Retail Project

Dataset

The dataset for this project is available on Kaggle and can be accessed here.

Columns Description

Column	Description
InvoiceNo	Invoice number. Nominal, a 6-digit integral number uniquely assigned to each transaction.
StockCode	Product (item) code. Nominal, a 5-digit integral number uniquely assigned to each distinct product.
Description	Product (item) name. Nominal.
Quantity	The quantities of each product (item) per transaction. Numeric.
InvoiceDate	Invice Date and time. Numeric, the day and time when each transaction was generated.
UnitPrice	Unit price. Numeric, Product price per unit in sterling.
CustomerID	Customer number. Nominal, a 5-digit integral number uniquely assigned to each customer.
Country	Country name.
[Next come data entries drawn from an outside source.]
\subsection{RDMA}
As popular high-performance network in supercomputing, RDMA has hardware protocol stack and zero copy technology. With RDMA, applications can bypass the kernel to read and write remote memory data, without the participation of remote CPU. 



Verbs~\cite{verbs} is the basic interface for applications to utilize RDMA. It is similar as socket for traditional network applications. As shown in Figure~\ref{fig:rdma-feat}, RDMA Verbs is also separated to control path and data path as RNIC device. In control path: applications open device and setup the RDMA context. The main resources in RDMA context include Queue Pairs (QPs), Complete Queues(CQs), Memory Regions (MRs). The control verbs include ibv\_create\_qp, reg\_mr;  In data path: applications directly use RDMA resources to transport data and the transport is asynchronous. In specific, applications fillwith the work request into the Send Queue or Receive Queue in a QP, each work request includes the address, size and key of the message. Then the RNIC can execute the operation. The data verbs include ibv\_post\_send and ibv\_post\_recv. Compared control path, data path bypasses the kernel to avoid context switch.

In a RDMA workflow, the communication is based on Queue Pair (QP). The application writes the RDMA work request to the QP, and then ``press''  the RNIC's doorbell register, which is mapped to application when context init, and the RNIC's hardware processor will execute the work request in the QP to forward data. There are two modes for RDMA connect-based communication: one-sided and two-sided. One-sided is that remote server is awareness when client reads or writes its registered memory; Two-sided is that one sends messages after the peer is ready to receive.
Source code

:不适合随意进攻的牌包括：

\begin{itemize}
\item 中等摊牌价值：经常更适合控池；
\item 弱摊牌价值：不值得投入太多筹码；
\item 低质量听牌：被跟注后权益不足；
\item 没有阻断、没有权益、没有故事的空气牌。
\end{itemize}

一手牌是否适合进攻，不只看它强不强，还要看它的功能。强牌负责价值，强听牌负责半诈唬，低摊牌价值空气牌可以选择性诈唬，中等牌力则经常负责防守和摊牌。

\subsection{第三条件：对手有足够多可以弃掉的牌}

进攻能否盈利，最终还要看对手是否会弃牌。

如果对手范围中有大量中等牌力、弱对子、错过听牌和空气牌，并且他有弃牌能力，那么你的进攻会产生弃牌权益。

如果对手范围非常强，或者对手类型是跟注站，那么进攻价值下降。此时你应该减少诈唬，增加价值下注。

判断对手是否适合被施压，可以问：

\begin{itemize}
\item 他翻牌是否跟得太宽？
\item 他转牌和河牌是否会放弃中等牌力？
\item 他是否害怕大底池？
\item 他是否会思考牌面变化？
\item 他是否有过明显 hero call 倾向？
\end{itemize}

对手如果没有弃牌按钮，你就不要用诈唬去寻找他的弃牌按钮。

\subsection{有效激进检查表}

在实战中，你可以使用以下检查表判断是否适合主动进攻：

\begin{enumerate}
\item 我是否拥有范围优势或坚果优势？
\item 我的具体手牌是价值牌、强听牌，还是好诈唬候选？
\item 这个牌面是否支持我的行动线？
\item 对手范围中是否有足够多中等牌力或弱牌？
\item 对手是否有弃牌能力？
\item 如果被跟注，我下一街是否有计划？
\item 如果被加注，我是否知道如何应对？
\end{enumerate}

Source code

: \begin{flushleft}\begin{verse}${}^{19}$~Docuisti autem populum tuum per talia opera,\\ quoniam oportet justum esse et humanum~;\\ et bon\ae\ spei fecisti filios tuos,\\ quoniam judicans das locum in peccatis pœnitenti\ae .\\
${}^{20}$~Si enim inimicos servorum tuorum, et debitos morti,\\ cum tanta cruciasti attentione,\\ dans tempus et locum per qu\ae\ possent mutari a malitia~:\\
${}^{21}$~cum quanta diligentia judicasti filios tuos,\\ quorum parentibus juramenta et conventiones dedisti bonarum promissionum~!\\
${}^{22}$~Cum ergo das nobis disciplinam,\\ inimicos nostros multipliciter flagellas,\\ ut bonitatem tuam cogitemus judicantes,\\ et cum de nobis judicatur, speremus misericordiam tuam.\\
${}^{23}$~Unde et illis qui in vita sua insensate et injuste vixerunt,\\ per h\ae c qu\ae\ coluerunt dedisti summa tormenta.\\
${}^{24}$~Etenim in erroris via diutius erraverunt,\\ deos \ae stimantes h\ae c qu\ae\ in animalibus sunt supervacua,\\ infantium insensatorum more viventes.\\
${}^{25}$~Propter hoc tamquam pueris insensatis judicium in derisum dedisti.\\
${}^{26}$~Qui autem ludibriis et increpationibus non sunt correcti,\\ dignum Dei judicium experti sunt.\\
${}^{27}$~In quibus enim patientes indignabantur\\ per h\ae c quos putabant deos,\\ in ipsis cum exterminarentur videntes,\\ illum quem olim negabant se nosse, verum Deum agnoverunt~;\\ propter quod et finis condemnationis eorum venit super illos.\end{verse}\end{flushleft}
Nominal, the name of the country where each customer resides.

Pipeline

Data Modeling

Prerequisites

Docker
Astro CLI
Soda
Google Cloud account

Steps

IMPORTANT! Open the Dockerfile and make sure you use quay.io/astronomer/astro-runtime:8.8.0 in the Dockerfile (or airflow 2.6.1), If not, use that version and restart Airflow (astro dev restart with the Astro CLI)

Download the dataset from Kaggle and store the CSV file in include/dataset/online_retail.csv.
Add apache-airflow-providers-google==10.3.0 to requirements.txt and restart Airflow.
Create a Google Cloud Storage (GCS) bucket with a unique name <your_name>_online_retail.
Create a service account named airflow-online-retail and grant admin access to GCS and BigQuery. Create a JSON key for the service account and save it as service_account.json in include/gcp/.
Add the Google Cloud connection in Airflow with the service account key.
Create the DAG for loading the dataset into GCS.
Test the task for uploading the CSV to GCS.
Create an empty dataset in BigQuery.
Create a task for loading the CSV file into a BigQuery table.
Install Soda Core and create a configuration file configuration.yml.
Create a Soda Cloud account and add the API key to the configuration file.
Test the connection and create quality check YAML files for raw invoices.
Install Cosmos-DBT and set up the required files and configurations.
Run the DBT models to transform the data.
Add quality check YAML files for transformed data.
Add a task for running quality checks on transformed data.
Test the task for quality checks.

Reports

Note: The reports section is yet to be completed.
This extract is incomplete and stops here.